HomeSer mujerNaciendo del corazónEL DERECHO A VIVIR EN FAMILIA

EL DERECHO A VIVIR EN FAMILIA

Por Daniela Montes

La familia es el primer núcleo social donde aprendemos, nos desarrollamos y construimos vínculos. Según la Organización Mundial de la Salud, es el conjunto de personas unidas por lazos de sangre, adopción o matrimonio que conviven bajo un mismo techo. Idealmente, debería ser un espacio de protección y crecimiento. Sin embargo, no siempre es así.

Hay contextos donde la familia no cuida, sino que lastima, omite o vulnera. Cuando alguien no está listo para iniciar una familia —por edad, condición o circunstancias— la historia puede volverse compleja: matrimonios forzados, ausencia de redes de apoyo o entornos inseguros. En esos casos, el lugar que debería proteger puede convertirse en el primer espacio de riesgo.

El deseo de maternar y paternar

Muchas personas desean formar una familia como parte de su derecho reproductivo. Pero cuando ese deseo no puede cumplirse de forma biológica, la adopción se presenta como una alternativa.

Sin embargo, es importante entender que la adopción no parte únicamente del deseo adulto.

Solemos escuchar que “la adopción no es para todos”. En realidad, no es para todas las familias, pues implica revisar creencias, expectativas y capacidades emocionales. Adoptar es un acto de amor, sí, pero también es una decisión consciente de aceptar a una persona con historia propia, con vivencias y necesidades particulares. No se trata de idealizar, sino de construir un vínculo real.

El derecho de niñas, niños y adolescentes

Desde el nacimiento, todas las personas tenemos derechos fundamentales: identidad, sa-lud, educación, esparcimiento y, especialmente, el derecho a vivir en familia en un entorno seguro, como lo establece la Convención sobre los Derechos del Niño

(1989).

La adopción existe para restituir ese derecho a niñas, niños y adolescentes que lo han perdido.

Ningún adulto tiene “derecho” a ser madre o padre; lo que sí puede hacer es postularse para ofrecer un hogar seguro y amoroso.
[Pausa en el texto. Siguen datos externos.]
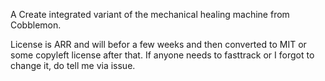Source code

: A Create integrated variant of the mechanical healing machine from Cobblemon.

License is ARR and will befor a few weeks and then converted to MIT or some copyleft license after that.
If anyone needs to fasttrack or I forgot to change it, do tell me via issue.
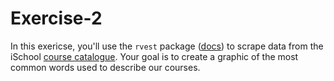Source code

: # Exercise-2

In this exericse, you'll use the `rvest` package ([docs](https://github.com/hadley/rvest)) to scrape data from the iSchool [course catalogue](https://www.washington.edu/students/crscat/info.html). Your goal is to create a graphic of the most common words used to describe our courses. 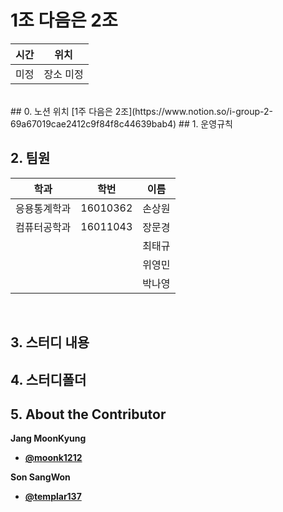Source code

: 
# 1조 다음은 2조

| 시간 | 위치 |
|----------|------|
| 미정 | 장소 미정 | 

<br>
## 0. 노션 위치
[1주 다음은 2조](https://www.notion.so/i-group-2-69a67019cae2412c9f84f8c44639bab4)
##  1. 운영규칙 

 
 
<br>
 

## 2. 팀원
| 학과 | 학번 | 이름 |
| ---- | ---- | ---- |
| 응용통계학과     |  16010362    |  손상원   |
| 컴퓨터공학과     |  16011043    |  장문경   |
|                 |    | 최태규|
||    | 위영민|
||    | 박나영|
<br>

## 3. 스터디 내용



 



## 4. 스터디폴더 
## 5. About the Contributor

**Jang MoonKyung**
- [**@moonk1212**](https://github.com/moonk1212)   

**Son SangWon**
- [**@templar137**](https://github.com/templar137)  

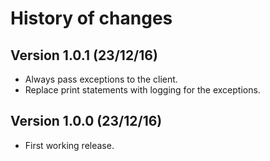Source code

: # History of changes

## Version 1.0.1 (23/12/16)

* Always pass exceptions to the client.
* Replace print statements with logging for the exceptions.

## Version 1.0.0 (23/12/16)

* First working release.
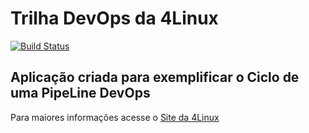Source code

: # Trilha DevOps da 4Linux

<!-- Altere a Flag abaixo com sua URL do Travis -->
[![Build Status](https://www.travis-ci.org/psilveir/DevOpsLab-HelloWorld.svg?branch=master)](https://www.travis-ci.org/psilveir/DevOpsLab-HelloWorld)

## Aplicação criada para exemplificar o Ciclo de uma PipeLine DevOps


Para maiores informações acesse o [Site da 4Linux](https://www.4linux.com.br/cursos/devops)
El proceso puede ser largo porque el criterio principal siempre será el interés superior del menor.

Por eso me gusta decir que buscamos familias para los niños, no niños para las familias.

Más allá del cuidado institucional

He escuchado comentarios sobre lo bien que viven algunos niños en casas hogar y lo queridos que son. Y aunque es fundamental que esos espacios sean dignos y seguros, ningún cuidado institucional sustituye el acompañamiento constante de una familia.

Las infancias necesitan pertenencia, estabilidad y vínculos profundos. Por eso es importante que más adultos estén dispuestos a informarse, reflexionar y, si cuentan con las condiciones necesarias, considerar esta forma de maternar o paternar.

Porque al final, la adopción no es solo cumplir un deseo adulto: es restituir un derecho fundamental.